Data supplied:
_ _ _
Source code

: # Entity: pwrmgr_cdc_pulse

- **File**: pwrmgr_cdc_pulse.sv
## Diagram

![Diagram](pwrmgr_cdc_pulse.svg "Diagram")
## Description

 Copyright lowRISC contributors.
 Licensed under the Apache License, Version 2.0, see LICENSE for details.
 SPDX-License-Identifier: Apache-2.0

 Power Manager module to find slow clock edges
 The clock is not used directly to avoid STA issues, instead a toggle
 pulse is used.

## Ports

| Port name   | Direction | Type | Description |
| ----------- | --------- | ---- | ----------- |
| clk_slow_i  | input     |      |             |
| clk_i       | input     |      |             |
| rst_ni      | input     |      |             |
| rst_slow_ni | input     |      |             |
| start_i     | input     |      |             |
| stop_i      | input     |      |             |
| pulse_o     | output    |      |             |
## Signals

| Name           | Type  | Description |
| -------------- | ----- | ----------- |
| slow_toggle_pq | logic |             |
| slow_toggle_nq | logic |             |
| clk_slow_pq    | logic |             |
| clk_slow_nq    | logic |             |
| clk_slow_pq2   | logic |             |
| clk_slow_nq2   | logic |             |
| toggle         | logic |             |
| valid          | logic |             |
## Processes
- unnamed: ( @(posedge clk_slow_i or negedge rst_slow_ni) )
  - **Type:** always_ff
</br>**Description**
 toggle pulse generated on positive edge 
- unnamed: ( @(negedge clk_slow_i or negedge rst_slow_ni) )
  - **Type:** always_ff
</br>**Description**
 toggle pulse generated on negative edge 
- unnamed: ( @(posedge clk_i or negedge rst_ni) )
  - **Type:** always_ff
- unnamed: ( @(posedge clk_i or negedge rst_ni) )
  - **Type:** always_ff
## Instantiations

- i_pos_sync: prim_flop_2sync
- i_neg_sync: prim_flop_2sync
_ _ _
Your output should be the lines from the one with "SPDX-License-Identifier: Apache-2.0" through the end of the records above, copied exactly.

Written reply:
 SPDX-License-Identifier: Apache-2.0

 Power Manager module to find slow clock edges
 The clock is not used directly to avoid STA issues, instead a toggle
 pulse is used.

## Ports

| Port name   | Direction | Type | Description |
| ----------- | --------- | ---- | ----------- |
| clk_slow_i  | input     |      |             |
| clk_i       | input     |      |             |
| rst_ni      | input     |      |             |
| rst_slow_ni | input     |      |             |
| start_i     | input     |      |             |
| stop_i      | input     |      |             |
| pulse_o     | output    |      |             |
## Signals

| Name           | Type  | Description |
| -------------- | ----- | ----------- |
| slow_toggle_pq | logic |             |
| slow_toggle_nq | logic |             |
| clk_slow_pq    | logic |             |
| clk_slow_nq    | logic |             |
| clk_slow_pq2   | logic |             |
| clk_slow_nq2   | logic |             |
| toggle         | logic |             |
| valid          | logic |             |
## Processes
- unnamed: ( @(posedge clk_slow_i or negedge rst_slow_ni) )
  - **Type:** always_ff
</br>**Description**
 toggle pulse generated on positive edge 
- unnamed: ( @(negedge clk_slow_i or negedge rst_slow_ni) )
  - **Type:** always_ff
</br>**Description**
 toggle pulse generated on negative edge 
- unnamed: ( @(posedge clk_i or negedge rst_ni) )
  - **Type:** always_ff
- unnamed: ( @(posedge clk_i or negedge rst_ni) )
  - **Type:** always_ff
## Instantiations

- i_pos_sync: prim_flop_2sync
- i_neg_sync: prim_flop_2sync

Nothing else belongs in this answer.